Il aime griffonner, dessiner sur un carnet en téléphonant et déteste qu’on lui dise: ça va couper, je n’ai plus de réseau.

Le règne de la call girl

L’organe érotique par excellence, est-ce l’oreille? C’est en tout cas ce qu'affirmait en introduction aux 120 journées de Sodome le marquis de Sade: «Parmi les libertins, il est communément admis que les sensations les plus voluptueuses sont transmises par les organes de l'ouïe». Eh oui, l’évanescente voix de tout-un-chacun offre au téléphone un rapport propice à une érotique particulière, à une sensualité tressée de bruits de salive et de non-dits, aux fantasmes les plus transgressifs. Cette dimension érotique remonte aux moments où ces messageries se mettent en place. Particulièrement avec les téléphones analogiques, remarque Alain Freudiger. Qu’on la nomme dirty talk, love talk ou naughty talk, cette pratique salace consistant à utiliser des mots explicites pour augmenter l'excitation sexuelle a connu son acmé pendant les années 90.

64% des personnes interrogées dans un récent sondage, parait-il, reconnaissaient apprécier la communication verbale pendant les rapports sexuels et 34% s’être livrée au dirty talk téléphonique avec ses paroles de soumission, ses instructions, ses appels aux fantasmes, ses insultes, ses ordres de domination. Et à l’inverse, si le téléphone de colportage est si désagréable, n’est-ce pas surtout parce qu’il viole le sanctuaire par excellence de notre intimité, l’oreille et son rapport direct à notre âme?

L'avenir

Il est devenu rare qu’un appel ne soit pas coupé. Les téléphones sont de plus en plus brouillés par un environnement sonore intempestif, des bruits de trafic automobile, des ambiances de gare. Ce qui se joue, ce n’est plus la communication entre deux personnes, c’est la jonction entre deux environnements. Tout l’environnement pénètre dans l’oreille de l’autre et c’est cela qui se partage. Le livre traite d’une voix qui parle à une autre voix et c’est donc aussi un chant funèbre pour cette pratique particulière; de plus en plus, les téléphones sont utilisés pour de très nombreuses autres fonctions.
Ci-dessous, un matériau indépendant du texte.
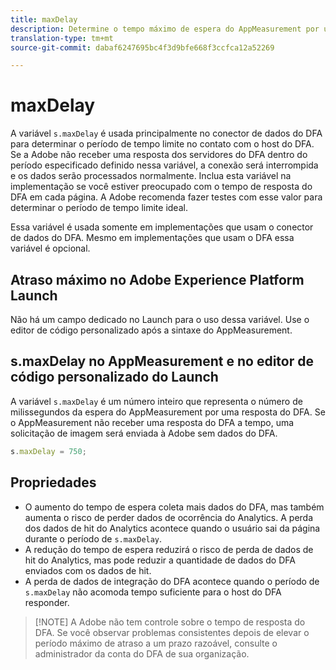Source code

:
```yaml
---
title: maxDelay
description: Determine o tempo máximo de espera do AppMeasurement por uma resposta do DFA antes de enviar uma solicitação de imagem.
translation-type: tm+mt
source-git-commit: dabaf6247695bc4f3d9bfe668f3ccfca12a52269

---
```



# maxDelay

A variável `s.maxDelay` é usada principalmente no conector de dados do DFA para determinar o período de tempo limite no contato com o host do DFA. Se a Adobe não receber uma resposta dos servidores do DFA dentro do período especificado definido nessa variável, a conexão será interrompida e os dados serão processados normalmente. Inclua esta variável na implementação se você estiver preocupado com o tempo de resposta do DFA em cada página. A Adobe recomenda fazer testes com esse valor para determinar o período de tempo limite ideal.

Essa variável é usada somente em implementações que usam o conector de dados do DFA. Mesmo em implementações que usam o DFA essa variável é opcional.

## Atraso máximo no Adobe Experience Platform Launch

Não há um campo dedicado no Launch para o uso dessa variável. Use o editor de código personalizado após a sintaxe do AppMeasurement.

## s.maxDelay no AppMeasurement e no editor de código personalizado do Launch

A variável `s.maxDelay` é um número inteiro que representa o número de milissegundos da espera do AppMeasurement por uma resposta do DFA. Se o AppMeasurement não receber uma resposta do DFA a tempo, uma solicitação de imagem será enviada à Adobe sem dados do DFA.

```js
s.maxDelay = 750;
```

## Propriedades

* O aumento do tempo de espera coleta mais dados do DFA, mas também aumenta o risco de perder dados de ocorrência do Analytics. A perda dos dados de hit do Analytics acontece quando o usuário sai da página durante o período de `s.maxDelay`.
* A redução do tempo de espera reduzirá o risco de perda de dados de hit do Analytics, mas pode reduzir a quantidade de dados do DFA enviados com os dados de hit.
* A perda de dados de integração do DFA acontece quando o período de `s.maxDelay` não acomoda tempo suficiente para o host do DFA responder.

>[!NOTE] A Adobe não tem controle sobre o tempo de resposta do DFA. Se você observar problemas consistentes depois de elevar o período máximo de atraso a um prazo razoável, consulte o administrador da conta do DFA de sua organização.

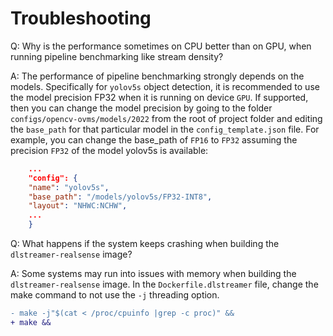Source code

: # Troubleshooting

Q: Why is the performance sometimes on CPU better than on GPU, when running pipeline benchmarking like stream density?

A: The performance of pipeline benchmarking strongly depends on the models.  Specifically for `yolov5s` object detection, it is recommended to use the model precision FP32 when it is running on device `GPU`.  If supported, then you can change the model precision by going to the folder `configs/opencv-ovms/models/2022` from the root of project folder and editing the `base_path` for that particular model in the `config_template.json` file.  For example, you can change the base_path of `FP16` to `FP32` assuming the precision `FP32` of the model yolov5s is available:  
        
```json
    ...
    "config": {
    "name": "yolov5s",
    "base_path": "/models/yolov5s/FP32-INT8",
    "layout": "NHWC:NCHW",
    ...
    }
```

Q: What happens if the system keeps crashing when building the `dlstreamer-realsense` image?

A: Some systems may run into issues with memory when building the `dlstreamer-realsense` image. In the `Dockerfile.dlstreamer` file, change the make command to not use the `-j` threading option.

```diff
- make -j"$(cat < /proc/cpuinfo |grep -c proc)" &&
+ make &&
```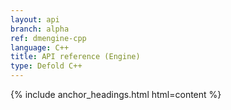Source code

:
 ```yaml
---
layout: api
branch: alpha
ref: dmengine-cpp
language: C++
title: API reference (Engine)
type: Defold C++
---
```

{% include anchor_headings.html html=content %}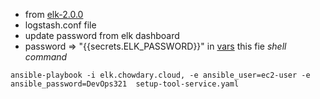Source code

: *  from [elk-2.0.0](elk-2.0.0)
*  logstash.conf file
*  update password from elk dashboard
*  password => "{{secrets.ELK_PASSWORD}}" in [vars](elk-2.0.0/vars) this fie
*shell command*
```bsah
ansible-playbook -i elk.chowdary.cloud, -e ansible_user=ec2-user -e ansible_password=DevOps321  setup-tool-service.yaml 
```
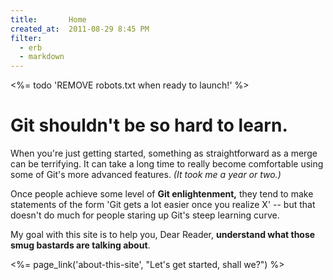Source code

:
 ```yaml
---
title:       Home
created_at:  2011-08-29 8:45 PM
filter:
  - erb
  - markdown
---
```


<%= todo 'REMOVE robots.txt when ready to launch!' %>

# Git shouldn't be so hard to learn.

When you're just getting started, something as straightforward as a merge can be terrifying. It can take a long time to really become comfortable using some of Git's more advanced features.  *(It took me a year or two.)*

Once people achieve some level of **Git enlightenment,** they tend to make statements of the form 'Git gets a lot easier once you realize X' -- but that doesn't do much for people staring up Git's steep learning curve.

My goal with this site is to help you, Dear Reader, **understand what those smug bastards are talking about**.

<%= page_link('about-this-site', "Let's get started, shall we?") %>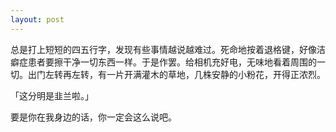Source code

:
 ```yaml
---
layout: post
---
```

总是打上短短的四五行字，发现有些事情越说越难过。死命地按着退格键，好像洁癖症患者要擦干净一切东西一样。于是作罢。给相机充好电，无味地看着周围的一切。出门左转再左转，有一片开满灌木的草地，几株安静的小粉花，开得正浓烈。

「这分明是韭兰啦。」

要是你在我身边的话，你一定会这么说吧。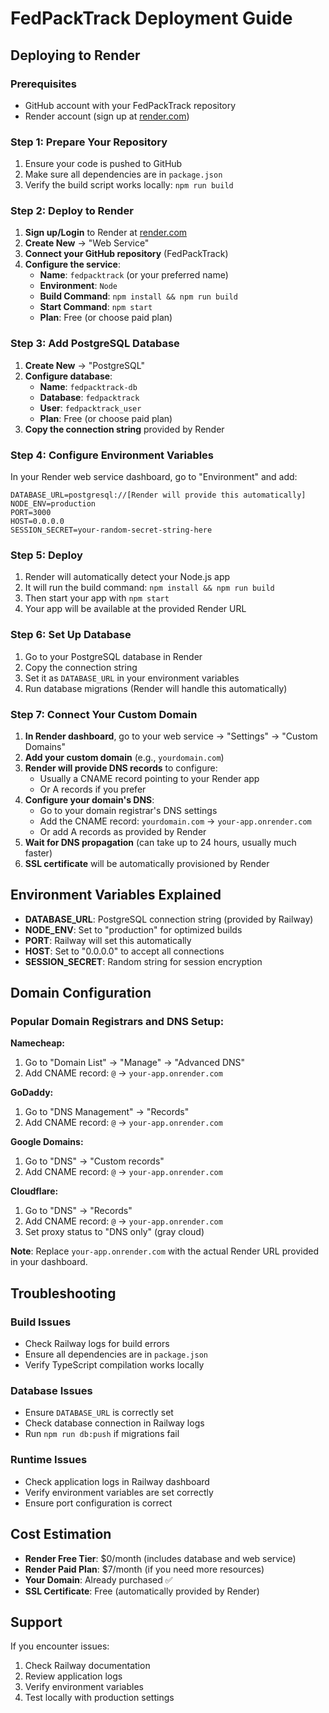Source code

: # FedPackTrack Deployment Guide

## Deploying to Render

### Prerequisites
- GitHub account with your FedPackTrack repository
- Render account (sign up at [render.com](https://render.com))

### Step 1: Prepare Your Repository
1. Ensure your code is pushed to GitHub
2. Make sure all dependencies are in `package.json`
3. Verify the build script works locally: `npm run build`

### Step 2: Deploy to Render
1. **Sign up/Login** to Render at [render.com](https://render.com)
2. **Create New** → "Web Service"
3. **Connect your GitHub repository** (FedPackTrack)
4. **Configure the service**:
   - **Name**: `fedpacktrack` (or your preferred name)
   - **Environment**: `Node`
   - **Build Command**: `npm install && npm run build`
   - **Start Command**: `npm start`
   - **Plan**: Free (or choose paid plan)

### Step 3: Add PostgreSQL Database
1. **Create New** → "PostgreSQL"
2. **Configure database**:
   - **Name**: `fedpacktrack-db`
   - **Database**: `fedpacktrack`
   - **User**: `fedpacktrack_user`
   - **Plan**: Free (or choose paid plan)
3. **Copy the connection string** provided by Render

### Step 4: Configure Environment Variables
In your Render web service dashboard, go to "Environment" and add:

```
DATABASE_URL=postgresql://[Render will provide this automatically]
NODE_ENV=production
PORT=3000
HOST=0.0.0.0
SESSION_SECRET=your-random-secret-string-here
```

### Step 5: Deploy
1. Render will automatically detect your Node.js app
2. It will run the build command: `npm install && npm run build`
3. Then start your app with `npm start`
4. Your app will be available at the provided Render URL

### Step 6: Set Up Database
1. Go to your PostgreSQL database in Render
2. Copy the connection string
3. Set it as `DATABASE_URL` in your environment variables
4. Run database migrations (Render will handle this automatically)

### Step 7: Connect Your Custom Domain
1. **In Render dashboard**, go to your web service → "Settings" → "Custom Domains"
2. **Add your custom domain** (e.g., `yourdomain.com`)
3. **Render will provide DNS records** to configure:
   - Usually a CNAME record pointing to your Render app
   - Or A records if you prefer
4. **Configure your domain's DNS**:
   - Go to your domain registrar's DNS settings
   - Add the CNAME record: `yourdomain.com` → `your-app.onrender.com`
   - Or add A records as provided by Render
5. **Wait for DNS propagation** (can take up to 24 hours, usually much faster)
6. **SSL certificate** will be automatically provisioned by Render

## Environment Variables Explained

- **DATABASE_URL**: PostgreSQL connection string (provided by Railway)
- **NODE_ENV**: Set to "production" for optimized builds
- **PORT**: Railway will set this automatically
- **HOST**: Set to "0.0.0.0" to accept all connections
- **SESSION_SECRET**: Random string for session encryption

## Domain Configuration

### Popular Domain Registrars and DNS Setup:

**Namecheap:**
1. Go to "Domain List" → "Manage" → "Advanced DNS"
2. Add CNAME record: `@` → `your-app.onrender.com`

**GoDaddy:**
1. Go to "DNS Management" → "Records"
2. Add CNAME record: `@` → `your-app.onrender.com`

**Google Domains:**
1. Go to "DNS" → "Custom records"
2. Add CNAME record: `@` → `your-app.onrender.com`

**Cloudflare:**
1. Go to "DNS" → "Records"
2. Add CNAME record: `@` → `your-app.onrender.com`
3. Set proxy status to "DNS only" (gray cloud)

**Note**: Replace `your-app.onrender.com` with the actual Render URL provided in your dashboard.

## Troubleshooting

### Build Issues
- Check Railway logs for build errors
- Ensure all dependencies are in `package.json`
- Verify TypeScript compilation works locally

### Database Issues
- Ensure `DATABASE_URL` is correctly set
- Check database connection in Railway logs
- Run `npm run db:push` if migrations fail

### Runtime Issues
- Check application logs in Railway dashboard
- Verify environment variables are set correctly
- Ensure port configuration is correct

## Cost Estimation
- **Render Free Tier**: $0/month (includes database and web service)
- **Render Paid Plan**: $7/month (if you need more resources)
- **Your Domain**: Already purchased ✅
- **SSL Certificate**: Free (automatically provided by Render)

## Support
If you encounter issues:
1. Check Railway documentation
2. Review application logs
3. Verify environment variables
4. Test locally with production settings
J’ai deux enfants qui se téléphonent très rarement entre eux, dit-il, ou avec leurs amis. Tout passe par les messageries. Ils écrivent ou ils se font des facetimes, c'est-à-dire des appels vidéo.

Et quand lui skype avec eux, ils ne lui parlent pas, ils font juste des grimaces.

Bref, notre objet est en constantes mutations et nous n’avons pas encore fini de découvrir tout ce qu’il permet et tout ce qu’il empêche. Il y a encore beaucoup de choses qui vont s’inventer au niveau de cette transmission d’environnement sonore.

Etre aux ordres, au service, être sonné, le sculpteur Auguste Rodin ne l’acceptait pas. Eh oui! Il y a beaucoup d’enjeux aussi avec le monde du travail, de surveillance intempestive et de revendications d’un droit à la déconnexion.


«Au téléphone», Alain Freudiger, Editions Héros-Limite, 96 pages.